Try it -
Work out how many lines in the data below include "kullanıcıların", then reply with that number only.

(Plain-text document sources)
^^^^
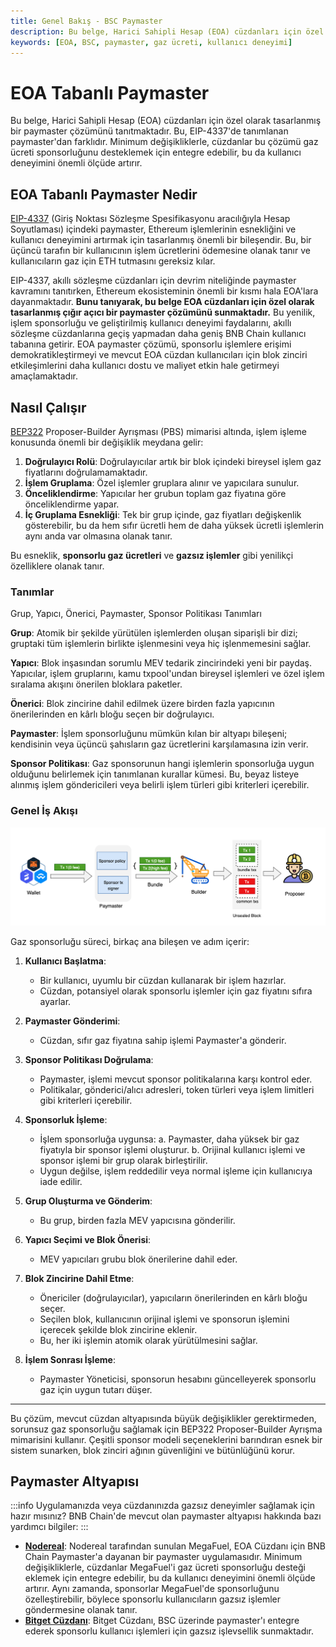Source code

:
 ```yaml
---
title: Genel Bakış - BSC Paymaster
description: Bu belge, Harici Sahipli Hesap (EOA) cüzdanları için özel olarak tasarlanmış bir paymaster çözümünü tanıtmaktadır. EIP-4337'de belirtilen paymaster'dan farklı olarak, kullanıcı deneyimini önemli ölçüde artırmak için gaz ücreti sponsorluğunu destekler. 
keywords: [EOA, BSC, paymaster, gaz ücreti, kullanıcı deneyimi]
---
```


# EOA Tabanlı Paymaster
Bu belge, Harici Sahipli Hesap (EOA) cüzdanları için özel olarak tasarlanmış bir paymaster çözümünü tanıtmaktadır. Bu, EIP-4337'de tanımlanan paymaster'dan farklıdır. Minimum değişikliklerle, cüzdanlar bu çözümü gaz ücreti sponsorluğunu desteklemek için entegre edebilir, bu da kullanıcı deneyimini önemli ölçüde artırır.

## EOA Tabanlı Paymaster Nedir

[EIP-4337](https://github.com/ethereum/ercs/blob/master/ERCS/erc-4337.md) (Giriş Noktası Sözleşme Spesifikasyonu aracılığıyla Hesap Soyutlaması) içindeki paymaster, Ethereum işlemlerinin esnekliğini ve kullanıcı deneyimini artırmak için tasarlanmış önemli bir bileşendir. Bu, bir üçüncü tarafın bir kullanıcının işlem ücretlerini ödemesine olanak tanır ve kullanıcıların gaz için ETH tutmasını gereksiz kılar.

EIP-4337, akıllı sözleşme cüzdanları için devrim niteliğinde paymaster kavramını tanıtırken, Ethereum ekosisteminin önemli bir kısmı hala EOA'lara dayanmaktadır. **Bunu tanıyarak, bu belge EOA cüzdanları için özel olarak tasarlanmış çığır açıcı bir paymaster çözümünü sunmaktadır.** Bu yenilik, işlem sponsorluğu ve geliştirilmiş kullanıcı deneyimi faydalarını, akıllı sözleşme cüzdanlarına geçiş yapmadan daha geniş BNB Chain kullanıcı tabanına getirir. EOA paymaster çözümü, sponsorlu işlemlere erişimi demokratikleştirmeyi ve mevcut EOA cüzdan kullanıcıları için blok zinciri etkileşimlerini daha kullanıcı dostu ve maliyet etkin hale getirmeyi amaçlamaktadır.

## Nasıl Çalışır

[BEP322](https://github.com/bnb-chain/BEPs/blob/master/BEPs/BEP322.md) Proposer-Builder Ayrışması (PBS) mimarisi altında, işlem işleme konusunda önemli bir değişiklik meydana gelir:

1. **Doğrulayıcı Rolü**: Doğrulayıcılar artık bir blok içindeki bireysel işlem gaz fiyatlarını doğrulamamaktadır.
2. **İşlem Gruplama**: Özel işlemler gruplara alınır ve yapıcılara sunulur.
3. **Önceliklendirme**: Yapıcılar her grubun toplam gaz fiyatına göre önceliklendirme yapar.
4. **İç Gruplama Esnekliği**: Tek bir grup içinde, gaz fiyatları değişkenlik gösterebilir, bu da hem sıfır ücretli hem de daha yüksek ücretli işlemlerin aynı anda var olmasına olanak tanır.

Bu esneklik, **sponsorlu gaz ücretleri** ve **gazsız işlemler** gibi yenilikçi özelliklere olanak tanır.

### Tanımlar


Grup, Yapıcı, Önerici, Paymaster, Sponsor Politikası Tanımları

**Grup**: Atomik bir şekilde yürütülen işlemlerden oluşan siparişli bir dizi; gruptaki tüm işlemlerin birlikte işlenmesini veya hiç işlenmemesini sağlar.

**Yapıcı**: Blok inşasından sorumlu MEV tedarik zincirindeki yeni bir paydaş. Yapıcılar, işlem gruplarını, kamu txpool'undan bireysel işlemleri ve özel işlem sıralama akışını önerilen bloklara paketler.

**Önerici**: Blok zincirine dahil edilmek üzere birden fazla yapıcının önerilerinden en kârlı bloğu seçen bir doğrulayıcı.

**Paymaster**: İşlem sponsorluğunu mümkün kılan bir altyapı bileşeni; kendisinin veya üçüncü şahısların gaz ücretlerini karşılamasına izin verir.

**Sponsor Politikası**: Gaz sponsorunun hangi işlemlerin sponsorluğa uygun olduğunu belirlemek için tanımlanan kurallar kümesi. Bu, beyaz listeye alınmış işlem göndericileri veya belirli işlem türleri gibi kriterleri içerebilir.


### Genel İş Akışı

![workflow](../../../images/bnb-chain/bnb-smart-chain/img/paymaster-workflow.png)

Gaz sponsorluğu süreci, birkaç ana bileşen ve adım içerir:

1. **Kullanıcı Başlatma**:
    - Bir kullanıcı, uyumlu bir cüzdan kullanarak bir işlem hazırlar.
    - Cüzdan, potansiyel olarak sponsorlu işlemler için gaz fiyatını sıfıra ayarlar.

2. **Paymaster Gönderimi**:
    - Cüzdan, sıfır gaz fiyatına sahip işlemi Paymaster'a gönderir.

3. **Sponsor Politikası Doğrulama**:
    - Paymaster, işlemi mevcut sponsor politikalarına karşı kontrol eder.
    - Politikalar, gönderici/alıcı adresleri, token türleri veya işlem limitleri gibi kriterleri içerebilir.

4. **Sponsorluk İşleme**:
    - İşlem sponsorluğa uygunsa:
      a. Paymaster, daha yüksek bir gaz fiyatıyla bir sponsor işlemi oluşturur.
      b. Orijinal kullanıcı işlemi ve sponsor işlemi bir grup olarak birleştirilir.
    - Uygun değilse, işlem reddedilir veya normal işleme için kullanıcıya iade edilir.

5. **Grup Oluşturma ve Gönderim**:
    - Bu grup, birden fazla MEV yapıcısına gönderilir.

6. **Yapıcı Seçimi ve Blok Önerisi**:
    - MEV yapıcıları grubu blok önerilerine dahil eder.

7. **Blok Zincirine Dahil Etme**:
    - Önericiler (doğrulayıcılar), yapıcıların önerilerinden en kârlı bloğu seçer.
    - Seçilen blok, kullanıcının orijinal işlemi ve sponsorun işlemini içerecek şekilde blok zincirine eklenir.
    - Bu, her iki işlemin atomik olarak yürütülmesini sağlar.

8. **İşlem Sonrası İşleme**:
    - Paymaster Yöneticisi, sponsorun hesabını güncelleyerek sponsorlu gaz için uygun tutarı düşer.

---

Bu çözüm, mevcut cüzdan altyapısında büyük değişiklikler gerektirmeden, sorunsuz gaz sponsorluğu sağlamak için BEP322 Proposer-Builder Ayrışma mimarisini kullanır. Çeşitli sponsor modeli seçeneklerini barındıran esnek bir sistem sunarken, blok zinciri ağının güvenliğini ve bütünlüğünü korur.

## Paymaster Altyapısı

:::info
Uygulamanızda veya cüzdanınızda gazsız deneyimler sağlamak için hazır mısınız? BNB Chain'de mevcut olan paymaster altyapısı hakkında bazı yardımcı bilgiler:
:::

- **[Nodereal](https://docs.nodereal.io/docs/megafuel-overview)**: Nodereal tarafından sunulan MegaFuel, EOA Cüzdanı için BNB Chain Paymaster'a dayanan bir paymaster uygulamasıdır. Minimum değişikliklerle, cüzdanlar MegaFuel'i gaz ücreti sponsorluğu desteği eklemek için entegre edebilir, bu da kullanıcı deneyimini önemli ölçüde artırır. Aynı zamanda, sponsorlar MegaFuel'de sponsorluğunu özelleştirebilir, böylece sponsorlu kullanıcıların gazsız işlemler göndermesine olanak tanır.
- **[Bitget Cüzdanı](https://web3.bitget.com/en/)**: Bitget Cüzdanı, BSC üzerinde paymaster'ı entegre ederek sponsorlu kullanıcı işlemleri için gazsız işlevsellik sunmaktadır.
^^^^
Reply -
2